ECLI:NL:RVS:2003:AL3283
Raad van State
- Voorlopige voorziening
- R.W.L. Loeb
- E.D. Boer
- Rechtspraak.nl
Voorlopige voorziening inzake de verwijdering van een duinboerderij te Bloemendaal
In deze zaak heeft de Voorzitter van de Afdeling bestuursrechtspraak van de Raad van State op 26 september 2003 uitspraak gedaan over een verzoek om voorlopige voorziening. Het betreft een geschil tussen een verzoeker, wonend te [woonplaats], en het college van burgemeester en wethouders van Bloemendaal. Het college had op 11 juli 2000 besloten dat de verzoeker een duinboerderij op het [landgoed] te [plaats] binnen zes maanden moest verwijderen, op straffe van een dwangsom. Dit besluit werd later door het college, bij besluit van 24 maart 2003, ongegrond verklaard, maar de rechtbank te Haarlem heeft op 8 september 2003 het beroep van de verzoeker gegrond verklaard en het besluit van het college vernietigd, met de bepaling dat de rechtsgevolgen in stand blijven.
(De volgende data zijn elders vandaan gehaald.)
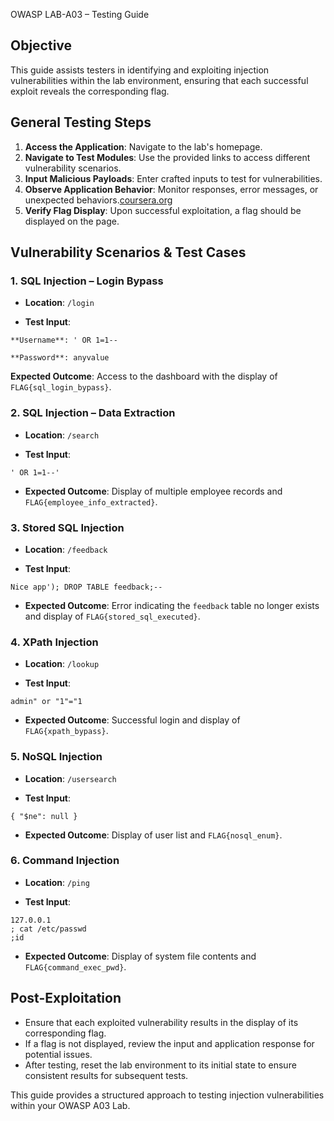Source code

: OWASP LAB-A03 – Testing Guide

## Objective

This guide assists testers in identifying and exploiting injection vulnerabilities within the lab environment, ensuring that each successful exploit reveals the corresponding flag.

## General Testing Steps

1. **Access the Application**: Navigate to the lab's homepage.
2. **Navigate to Test Modules**: Use the provided links to access different vulnerability scenarios.
3. **Input Malicious Payloads**: Enter crafted inputs to test for vulnerabilities.
4. **Observe Application Behavior**: Monitor responses, error messages, or unexpected behaviors.[coursera.org](https://www.coursera.org/articles/penetration-testing-plan?utm_source=chatgpt.com)
5. **Verify Flag Display**: Upon successful exploitation, a flag should be displayed on the page.

## Vulnerability Scenarios & Test Cases

### 1. **SQL Injection – Login Bypass**

- **Location**: `/login`
    
- **Test Input**:
    
```
**Username**: ' OR 1=1--
```

```
**Password**: anyvalue
```

 **Expected Outcome**: Access to the dashboard with the display of `FLAG{sql_login_bypass}`.
    
### 2. **SQL Injection – Data Extraction**

- **Location**: `/search`
    
- **Test Input**: 
```
' OR 1=1--'
```
    
- **Expected Outcome**: Display of multiple employee records and `FLAG{employee_info_extracted}`.

### 3. **Stored SQL Injection**

- **Location**: `/feedback`
    
- **Test Input**: 
```
Nice app'); DROP TABLE feedback;--
```

- **Expected Outcome**: Error indicating the `feedback` table no longer exists and display of `FLAG{stored_sql_executed}`.

### 4. **XPath Injection**

- **Location**: `/lookup`
    
- **Test Input**: 
```
admin" or "1"="1
```
    
- **Expected Outcome**: Successful login and display of `FLAG{xpath_bypass}`.

### 5. **NoSQL Injection**

- **Location**: `/usersearch`
    
- **Test Input**: 
```
{ "$ne": null }
```
    
- **Expected Outcome**: Display of user list and `FLAG{nosql_enum}`.

### 6. **Command Injection**

- **Location**: `/ping`
    
- **Test Input**: 
```
127.0.0.1
; cat /etc/passwd
;id
```
    
- **Expected Outcome**: Display of system file contents and `FLAG{command_exec_pwd}`.

## Post-Exploitation

- Ensure that each exploited vulnerability results in the display of its corresponding flag.
- If a flag is not displayed, review the input and application response for potential issues.
- After testing, reset the lab environment to its initial state to ensure consistent results for subsequent tests.

This guide provides a structured approach to testing injection vulnerabilities within your OWASP A03 Lab.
Tegen deze uitspraak heeft de verzoeker hoger beroep ingesteld en verzocht om een voorlopige voorziening. De Voorzitter heeft het verzoek op 25 september 2003 ter zitting behandeld, waarbij de verzoeker werd bijgestaan door zijn advocaten, mr. E.A. Minderhoud en mr. Ch.Y.M. Moons, en het college werd vertegenwoordigd door mr. drs. M. Huisman. De Voorzitter heeft overwogen dat er gerede twijfel bestaat of de aangevallen uitspraak in hoger beroep in stand zal blijven, en heeft besloten om een voorlopige voorziening te treffen.
De Voorzitter heeft het besluit van het college van 11 juli 2000 geschorst en de instandgelaten rechtsgevolgen van het besluit van 24 maart 2003, voor zover deze besluiten de last tot verwijdering van de duinboerderij betreffen. Tevens is het college veroordeeld in de proceskosten van de verzoeker tot een bedrag van € 644,00, en is gelast dat de gemeente Bloemendaal het door de verzoeker betaalde griffierecht van € 175,00 vergoedt. Deze uitspraak is openbaar uitgesproken op 26 september 2003.